_ABOUT THIS EXERCISE_
Copy the result of filtering the entries below for lines that include the string "files".

_DATA LISTING_
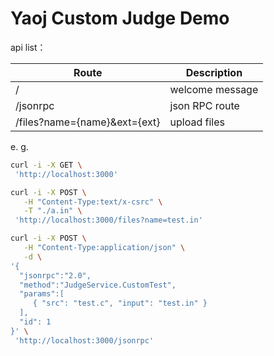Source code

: # Yaoj Custom Judge Demo

api list：

| Route                        | Description     |
| ---------------------------- | --------------- |
| /                            | welcome message |
| /jsonrpc                     | json RPC route  |
| /files?name={name}&ext={ext} | upload files    |

e. g.

```bash
curl -i -X GET \
 'http://localhost:3000'

curl -i -X POST \
   -H "Content-Type:text/x-csrc" \
   -T "./a.in" \
 'http://localhost:3000/files?name=test.in'

curl -i -X POST \
   -H "Content-Type:application/json" \
   -d \
'{
  "jsonrpc":"2.0",
  "method":"JudgeService.CustomTest",
  "params":[
     { "src": "test.c", "input": "test.in" }
  ],
  "id": 1
}' \
 'http://localhost:3000/jsonrpc'
```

_WRITTEN ANSWER_
| /files?name={name}&ext={ext} | upload files    |
 'http://localhost:3000/files?name=test.in'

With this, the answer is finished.